Important features of Ayub Khan’s economic policy are as follows:

1. Liberalization and privatization

2. Reforms in the agricultural sector

3. Reforms in the industrial sector

Liberalization and privatization

Ayub Khan introduced partial liberalization in import policy. He restricted the import of consumer goods which Pakistan itself manufactured. To encourage the private sector the military regime of Ayub Khan provided exemption in both industrial and agricultural technology.

Impact of liberalization and privatization

The liberalization and privatization policy of Ayub Khan led to an increase in the money supply in the country. The monetary expansion in the 1st economic plan (1955-60) amounted to almost Rs. 2 B which saw an increase by almost Rs.3 B in the second economic plan (1960-65).

Similarly, the policy resulted in the expansion of bank credit both in the public and private sectors. During the first plan, the bank credit amounted to Rs.1.62 B which was increased to Rs.4.77 B in the second economic plan. 

Industrial policy

Under its industrial policy, Ayub Khan’s regime gave subsidies and tariff protection to industries.  For example, import controls imposed in 1955 with reference to industry-related raw material and technology were removed.

Ayub Khan’s regime restricted certain categories of imports esp. consumer goods produced within the country. It also exempted tariff duties on the import of industrial machinery. Moreover, to encourage local manufacturers, the government gave cheap loans on easy terms of return. 

Apart from the above provisions, the government also provided incentives to encourage the production of exports. These incentives included:

1. The Bonus Voucher Scheme

2. Tax rebates

3. Tax exemptions

4. increase in depreciation allowances.

Impact of Industrial policy

As a result of the industrial policy, economic growth saw a sharp increase. The average annual growth rate reached 7% percent in the 1960s. This growth rate made Pakistan the fastest growing economy in South Asia. Pakistan performed stood three times ahead of India in terms of economic growth during the 1960s.
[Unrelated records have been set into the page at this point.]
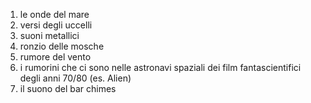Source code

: 1. le onde del mare
2. versi degli uccelli
3. suoni metallici
4. ronzio delle mosche
5. rumore del vento
6. i rumorini che ci sono nelle astronavi spaziali dei film fantascientifici degli anni 70/80 (es. Alien)
7. il suono del bar chimes
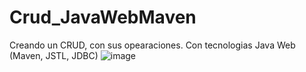 # Crud_JavaWebMaven
Creando un CRUD, con sus opearaciones. Con tecnologias Java Web (Maven, JSTL, JDBC)
![image](https://user-images.githubusercontent.com/61960086/194771522-c72ee51a-dda6-4d5e-9b33-14a0c6d541a5.png)
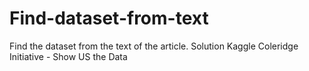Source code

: # Find-dataset-from-text
Find the dataset from the text of the article. Solution Kaggle Coleridge Initiative - Show US the Data
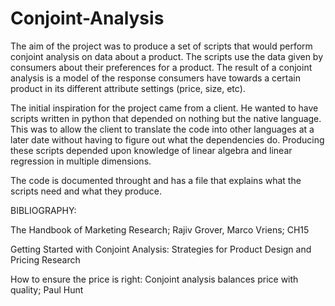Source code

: # Conjoint-Analysis
The aim of the project was to produce a set of scripts that would perform conjoint analysis on data about a product. The scripts use the data given by consumers about their preferences for a product. The result of a conjoint analysis is a model of the response consumers have towards a certain product in its different attribute settings (price, size, etc).

The initial inspiration for the project came from a client. He wanted to have scripts written in python that depended on nothing but the native language. This was to allow the client to translate the code into other languages at a later date without having to figure out what the dependencies do. Producing these scripts depended upon knowledge of linear algebra and linear regression in multiple dimensions.


The code is documented throught and has a file that explains what the scripts need and what they produce.



BIBLIOGRAPHY:

The Handbook of Marketing Research; Rajiv Grover, Marco Vriens; CH15

Getting Started with Conjoint Analysis: Strategies for Product Design and Pricing Research

How to ensure the price is right: Conjoint analysis balances price with quality; Paul Hunt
Thus the economy of Pakistan significantly improved owing to an unprecedented rapid rise in production.

Agricultural policy of Ayub Khan

Introduction of new laws as part of Ayub Khan’s reforms and economic policy are discussed as follows: 

Land reforms and the elite farmer strategy in agriculture.

Ayub Khan’s military regime introduced elite farmer policy as bureaucrats, army officers and capitalists could buy the extra lands taken over by the government as part of land reforms.

Upgrading and improving irrigation system

Two big dams, i.e. Tarbela and Marghal were constructed along with a number of barrages and canals in the country.

Introduction of High Yielding Variety Seeds and fertilizers

Ayub Khan provided the High Yielding Variety of Seeds and fertilizers at a discounted rate to increase soil fertility and agricultural productivity.

Mechanization of Agriculture/factorization

In order to get more output, the technology was also introduced as ‘factorization’. It further made easier work for farmers. It saved time, money and proved efficient.

Easy credit

As part of the larger plan of giving incentives to the farmers, the Agricultural development bank of Pakistan gave a credit policy to farmers. For example, the government started the tube wells project under which farmers received loans to be returned on easy installment.

Impact of the agricultural policy

The construction of dams, barrages, and canals brought huge tracks of unirrigated land under irrigation resulting in rising in crop cultivation. Mechanization of farming, the introduction of High Yielding Variety (HYV) Seeds, Use of fertilizers, etc. coupled with a boosted irrigation system resulted in an unprecedented increase in efficiency, time-saving farming practice, and rise in agricultural productivity.

The increase in crop farming helped meet the food needs of an increasing population at that time.  It is because of this increase in crop production that the time period 1958-1968 is called the Green Revolution.

Impact of Land reforms

Although some people benefited, the powerful landlords managed to hang on to most of their vast landholdings.  The little land that landlords gave up was in reality poor in quality and unproductive. The tenants could not benefit from the policy giving the first right to buy the land as they did not have money. Those who could buy the land included bureaucrats, army officers, and businessmen who had money. This was an emergence of a new class that now had huge capital on one hand and as well agricultural land on the other hand.